A parent I personally know is in the same predicament. She was told by her daughter’s adviser that her daughter will be dropped from school if she fails to submit her report card and form 137 from the previous school year until the end of July because her daughter is just temporarily enrolled. The private school where her daughter attended last year however, refused to release it despite their pleadings. “We will not release even a photocopy of your child’s report card. You have to pay your unpaid balance.”

Profits override humanitarian considerations. Why deny the child her right to education?

That parent while telling me her story was crying, very worried over her daughter’s education. She said she cannot produce money to pay the balance because her ex-husband has stopped giving sustenance to their daughter. “Would they really drop my daughter?” she asked me. Honestly, I don’t know. A public school is supposed make education a basic social service accessible to all. If that teacher drops the child then she too becomes an instrument for denying the child her right to education.

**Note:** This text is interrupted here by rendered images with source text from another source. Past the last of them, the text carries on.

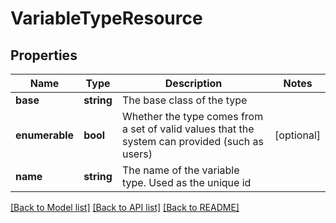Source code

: # VariableTypeResource

## Properties
Name | Type | Description | Notes
------------ | ------------- | ------------- | -------------
**base** | **string** | The base class of the type | 
**enumerable** | **bool** | Whether the type comes from a set of valid values that the system can provided (such as users) | [optional] 
**name** | **string** | The name of the variable type. Used as the unique id | 

[[Back to Model list]](../README.md#documentation-for-models) [[Back to API list]](../README.md#documentation-for-api-endpoints) [[Back to README]](../README.md)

The mere fact that the DepEd has approved the increase in tuition of 200 private schools, it practically denied many children their right to education.

Meanwhile, as more students transfer to public schools. Perennial problems still greet students of public schools every year and it’s getting worse.

The way Bro. Armin Luistro talks on television, it appears that the education system in the country is doing well. The education department bragged about having met the shortages in classrooms, books, and chairs. But many news reports belied this as shortages were widespread in the National Capital Region.

My grade five daughter does not have all the textbooks she needs. The books of my grade two daughter look so old and torn. I began to worry as some of the topics line up were already taken up in their previous school. Aren’t we wasting one year of education here in a public school?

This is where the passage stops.